This is the story of Linda "Lovelace" Boreman, her 17 day career in the porn industry making Deep Throat, and her painful before and after.

Rising from prudish origins in 1970 Florida, Linda (Amanda Seyfried) is discovered go-go dancing at a skating rink by a deliciously sleazy Chuck (Peter Sarsgaard). Chuck is charming and cleverly manipulative as he caters to Linda's insecurity and emotional shortcomings. In no time at all he moves her into his home, "teaches" her the oral techniques that brought her fame, and infuses her with a sense of confidence and belonging that she clearly never before felt living with her abrasive parents (Sharon Stone and Robert Patrick).

Swiftly after their wedding, Linda learns of Chuck's (now "their") financial problems.

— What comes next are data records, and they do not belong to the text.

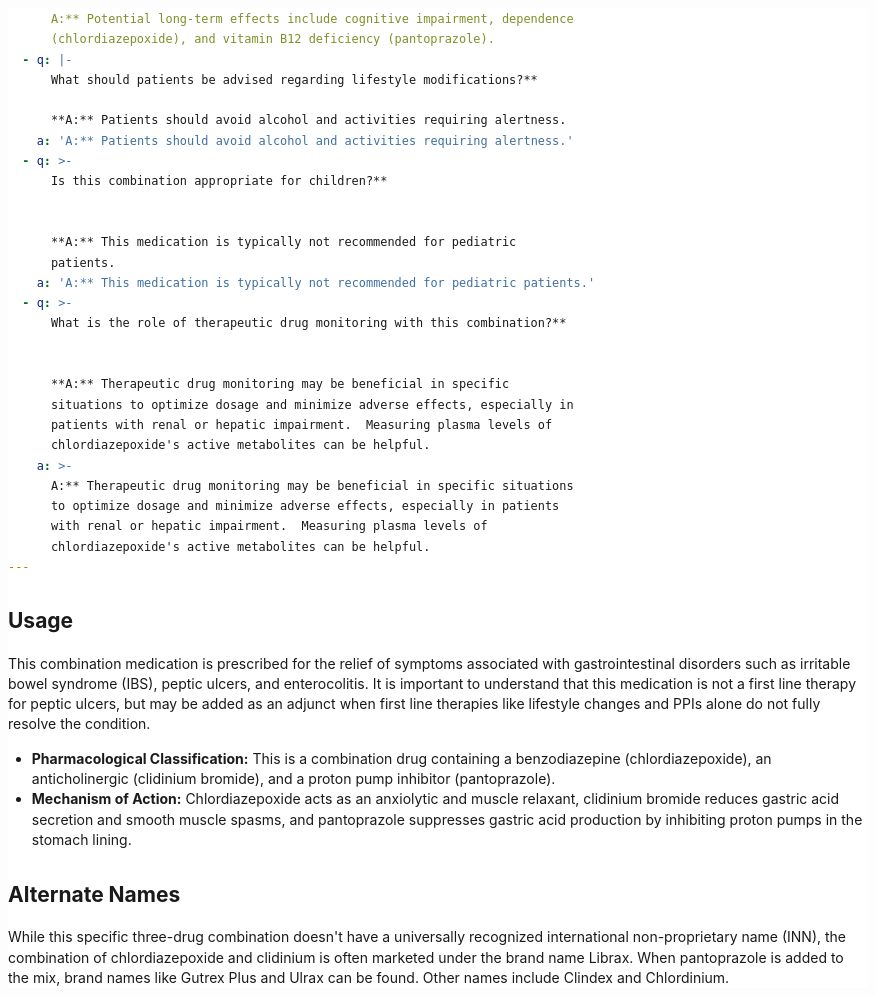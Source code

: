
 ```yaml
      A:** Potential long-term effects include cognitive impairment, dependence
      (chlordiazepoxide), and vitamin B12 deficiency (pantoprazole).
  - q: |-
      What should patients be advised regarding lifestyle modifications?**

      **A:** Patients should avoid alcohol and activities requiring alertness.
    a: 'A:** Patients should avoid alcohol and activities requiring alertness.'
  - q: >-
      Is this combination appropriate for children?**


      **A:** This medication is typically not recommended for pediatric
      patients.
    a: 'A:** This medication is typically not recommended for pediatric patients.'
  - q: >-
      What is the role of therapeutic drug monitoring with this combination?**


      **A:** Therapeutic drug monitoring may be beneficial in specific
      situations to optimize dosage and minimize adverse effects, especially in
      patients with renal or hepatic impairment.  Measuring plasma levels of
      chlordiazepoxide's active metabolites can be helpful.
    a: >-
      A:** Therapeutic drug monitoring may be beneficial in specific situations
      to optimize dosage and minimize adverse effects, especially in patients
      with renal or hepatic impairment.  Measuring plasma levels of
      chlordiazepoxide's active metabolites can be helpful.
---
```

## **Usage**

This combination medication is prescribed for the relief of symptoms associated with gastrointestinal disorders such as irritable bowel syndrome (IBS), peptic ulcers, and enterocolitis.  It is important to understand that this medication is not a first line therapy for peptic ulcers, but may be added as an adjunct when first line therapies like lifestyle changes and PPIs alone do not fully resolve the condition.

- **Pharmacological Classification:** This is a combination drug containing a benzodiazepine (chlordiazepoxide), an anticholinergic (clidinium bromide), and a proton pump inhibitor (pantoprazole).
- **Mechanism of Action:** Chlordiazepoxide acts as an anxiolytic and muscle relaxant, clidinium bromide reduces gastric acid secretion and smooth muscle spasms, and pantoprazole suppresses gastric acid production by inhibiting proton pumps in the stomach lining.

## **Alternate Names**

While this specific three-drug combination doesn't have a universally recognized international non-proprietary name (INN), the combination of chlordiazepoxide and clidinium is often marketed under the brand name Librax.  When pantoprazole is added to the mix, brand names like Gutrex Plus and Ulrax can be found. Other names include Clindex and Chlordinium.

So they meet with pornographers Butchie (Bobby Cannavale) and Gerry (Hank Azaria), both characters are performed superbly, impressed by her oral gifts.

All of the characters we meet in the adult film industry are charming. Not just smooth, silver-tongued devils wooing Linda into the industry, but properly kind, sweet individuals who are grateful to be working with her. Butchie and Gerry are nothing if not endearingly played. Porn star Harry (Adam Brody) is immediately likable. Her promo photographer (Wes Bentley) teaches her to feel beautiful and comfortable in front of the camera. And Hugh Hefner (James Franco) candidly impresses on her that she is more than simply a porn star.

As Linda is transitioning into porn stardom, and with every invitingly kind pornographer we meet, we find Chuck becoming increasingly jealous and abusive. He slowly becomes all of the things (and so much worse) that she was fleeing when she ran into his arms.

The hangover of her manipulated path to stardom--the revelation of the frailty hiding behind the illusions and the sadness behind the glamour--is all too familiar. The People versus Larry Flint (1996), Boogie Nights (1997) and 54 (1998) find their characters fragmented and their souls disarticulated before our eyes in crushing reality much as we find with Linda's transformation.

All of the actors embraced their characters and did an amazing job; AMAZING. This film received little attention or advertising regarding its release and this is a shame. I hope more people eventually find their way to this excellent film.

SAD FACT: Deep throat made $600 million. Linda made $1,250.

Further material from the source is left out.